Stored data entries:
────────
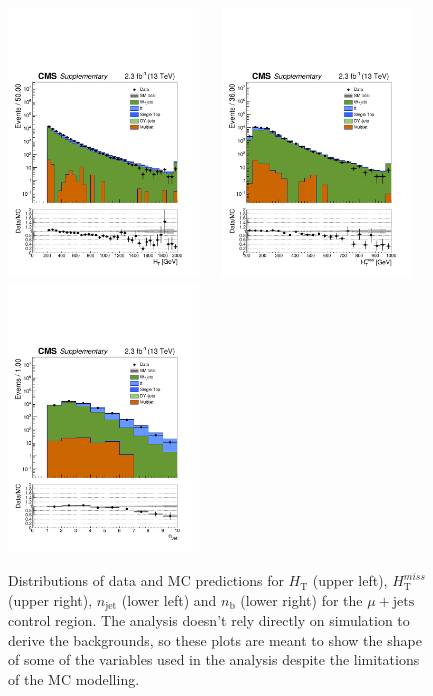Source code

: \clearpage
\begin{figure}[tbhp]
    \caption{ 
    Distributions of data and MC predictions for $H_{\mathrm{T}}$
    (upper left), $H_{\mathrm{T}}^{miss}$ (upper right),
    $n_{\mathrm{jet}}$ (lower left) and $n_{\mathrm{b}}$ (lower right)  
    for the $\mu+\mathrm{jets}$ control region. 
    The analysis doesn't rely directly on simulation to derive the backgrounds, 
    so these plots are meant to show the shape of some of the variables used in the analysis despite the limitations 
    of the MC modelling. 
    \label{fig:data-MC_plots_SingleMu} }
  \begin{center}
     \includegraphics[width=0.45\textwidth]{SingleMu_ht40_all_all_aux} ~~
     \includegraphics[width=0.45\textwidth]{SingleMu_mht40_pt_all_all_aux} \\
     \includegraphics[width=0.45\textwidth]{SingleMu_nJet40_all_all_aux} ~~

\end{center}
\end{figure}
────────
▶ [Activity] Please repeat each line above exactly as it appears, but omit the pictures.

▶ [Solution below]
Source code

: \clearpage
\begin{figure}[tbhp]
    \caption{ 
    Distributions of data and MC predictions for $H_{\mathrm{T}}$
    (upper left), $H_{\mathrm{T}}^{miss}$ (upper right),
    $n_{\mathrm{jet}}$ (lower left) and $n_{\mathrm{b}}$ (lower right)  
    for the $\mu+\mathrm{jets}$ control region. 
    The analysis doesn't rely directly on simulation to derive the backgrounds, 
    so these plots are meant to show the shape of some of the variables used in the analysis despite the limitations 
    of the MC modelling. 
    \label{fig:data-MC_plots_SingleMu} }
  \begin{center}
     \includegraphics[width=0.45\textwidth]{SingleMu_ht40_all_all_aux} ~~
     \includegraphics[width=0.45\textwidth]{SingleMu_mht40_pt_all_all_aux} \\
     \includegraphics[width=0.45\textwidth]{SingleMu_nJet40_all_all_aux} ~~

\end{center}
\end{figure}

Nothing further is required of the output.